Nope, I haven’t migrated to warmer climes (though given the barely noticeable appearance of Summer in northern Europe, I could have been tempted) but I’ve had Australian visitors, who brought a large armful of virtual sunshine with them on their recent visit.
Jake, Nuala, Rhîan (our niece) and Tom only stopped off for three days during a turbo-charged tour of Europe’s high points, but we were so glad they did. Even if we couldn’t compete with the culture of Paris or the fleshpots of Barcelona (and had serious jealousy pangs looking at their itinerary: Amsterdam/Berlin/Milan/Venice/Rome…) we could, at least, be the mid-tour safe haven, with hot showers, comfy beds, endlessly rotating laundry facilities and fresh food. (Realistically, these days, we couldn’t envisage sleeping in hostels or on trains and living on McDo’s as they were, but it sounded so enviably bohemian!)
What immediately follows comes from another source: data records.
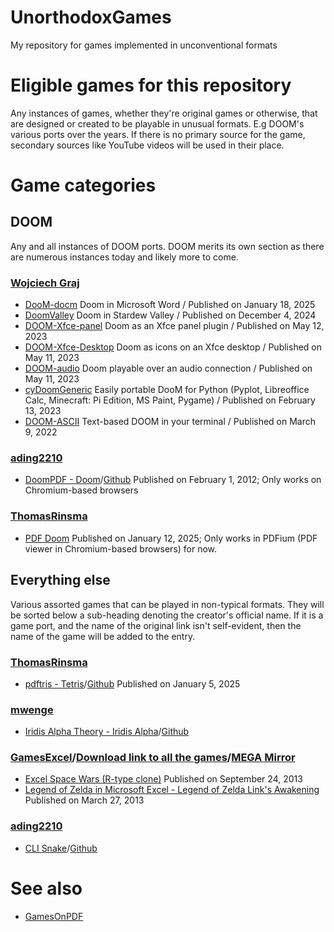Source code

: # UnorthodoxGames
My repository for games implemented in unconventional formats
# Eligible games for this repository
Any instances of games, whether they're original games or otherwise, that are designed or created to be playable in unusual formats. E.g DOOM's various ports over the years. If there is no primary source for the game, secondary sources like YouTube videos will be used in their place.
# Game categories
## DOOM
Any and all instances of DOOM ports. DOOM merits its own section as there are numerous instances today and likely more to come.
### [Wojciech Graj](https://w-graj.net/)
- [DooM-docm](https://github.com/wojciech-graj/doom-docm) Doom in Microsoft Word / Published on January 18, 2025
- [DoomValley](https://github.com/wojciech-graj/DoomValley) Doom in Stardew Valley / Published on December 4, 2024
- [DOOM-Xfce-panel](https://github.com/wojciech-graj/doom-xfce-panel) Doom as an Xfce panel plugin / Published on May 12, 2023
- [DOOM-Xfce-Desktop](https://github.com/wojciech-graj/doom-xfce-desktop) Doom as icons on an Xfce desktop / Published on May 11, 2023
- [DOOM-audio](https://github.com/wojciech-graj/doom-audio) Doom playable over an audio connection / Published on May 11, 2023
- [cyDoomGeneric](https://github.com/wojciech-graj/cydoomgeneric) Easily portable DooM for Python (Pyplot, Libreoffice Calc, Minecraft: Pi Edition, MS Paint, Pygame) / Published on February 13, 2023
- [DOOM-ASCII](https://github.com/wojciech-graj/doom-ascii) Text-based DOOM in your terminal / Published on March 9, 2022
### [ading2210](https://github.com/ading2210)
- [DoomPDF - Doom](https://doompdf.pages.dev/doom.pdf)/[Github](https://github.com/ading2210/doompdf) Published on February 1, 2012; Only works on Chromium-based browsers

### [ThomasRinsma](https://github.com/ThomasRinsma)
- [PDF Doom](https://github.com/ThomasRinsma/pdfdoom) Published on January 12, 2025; Only works in PDFium (PDF viewer in Chromium-based browsers) for now.
## Everything else
Various assorted games that can be played in non-typical formats. They will be sorted below a sub-heading denoting the creator's official name. If it is a game port, and the name of the original link isn't self-evident, then the name of the game will be added to the entry.

### [ThomasRinsma](https://github.com/ThomasRinsma)
- [pdftris - Tetris](https://th0mas.nl/2025/01/12/tetris-in-a-pdf/)/[Github](https://github.com/ThomasRinsma/pdftris) Published on January 5, 2025

### [mwenge](https://github.com/mwenge)
- [Iridis Alpha Theory - Iridis Alpha](https://iridisalpha.com/)/[Github](https://github.com/mwenge/iatheory/releases/tag/0.1)

### [GamesExcel](https://www.youtube.com/@GamesExcel)/[Download link to all the games](https://www.4shared.com/folder/NS-0aPDf/_online.html)/[MEGA Mirror](https://www.4shared.com/folder/NS-0aPDf/_online.html)
- [Excel Space Wars (R-type clone)](https://www.youtube.com/watch?v=gUu6rDMWTHQ) Published on September 24, 2013
- [Legend of Zelda in Microsoft Excel - Legend of Zelda Link's Awakening](https://www.youtube.com/watch?v=GzC2K-kn31o) Published on March 27, 2013

### [ading2210](https://github.com/ading2210)
- [CLI Snake](https://replit.com/@UniqueOstrich18/CLI-Snake)/[Github](https://github.com/ading2210/snake-cli)

# See also
- [GamesOnPDF](https://github.com/rarelygoeshere/GamesOnPDF)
Sadly, during their visit, the weather was too overcast for flopping round the pool, but it was a clement sightseeing temperature, so we dragged them round crumbly old castles and medieval towns, certain that this was as far from Perth (Western Australia) as one could get – literally – and all with a generous dose of green as antidote all those racy, reverberating capitals and tourist honeypots.
Even so, Cahors looked pretty good as a tourist attraction…. Outside the Hôtel de Ville trees, benches, lampposts and waste bins wore knitted vests …??!! Apparently anyone with spare wool had donated it to local retirement homes where enthusiastic knitters had made multicoloured woollies to garb the town centre. Idiosyncratic, but certain to raise a smile!
Best of all, our Australians were beguiled by the horses. Only Nuala is a rider, and a trainee vet., but they all hung around the boys as if they could teach them the meaning of life, stroking and generally adoring them.
As we all know, horses just take this as their due (here Pom is modelling his sweet-itch, mane-saving Batman style mask). But it did make life easier that the visitors took it as read that the horses’ routine came first!
If you’ve followed earlier posts on this blog, you may recall that I’ve been an equine “lonely heart”, advertising locally for riding companions.
Recently, a lovely Australian lady, also into Spanish horses, (she has an 8 year old gelding and a 2 year old filly) has been in touch and (touch wood) I hope we are on a similar wavelength when it comes to our styles of riding and views on horses. We’re not too far apart geographically either, only a half hour’s drive, but I still need a trailer (more of which later).
My new Aussie friend (Kerri, are you reading?) brought her husband over to visit and, as we’re all hard-core house restorers, we brought out our old pictures to show them, over a glass of wine. I won’t bore you with endless shots of half-built walls or semi-installed bathrooms, but amongst the massive hoard of lab. printed photos, (remember those?!) I was glad to rediscover some very old pics. of my first pony, Dolphin, which I had thought were lost.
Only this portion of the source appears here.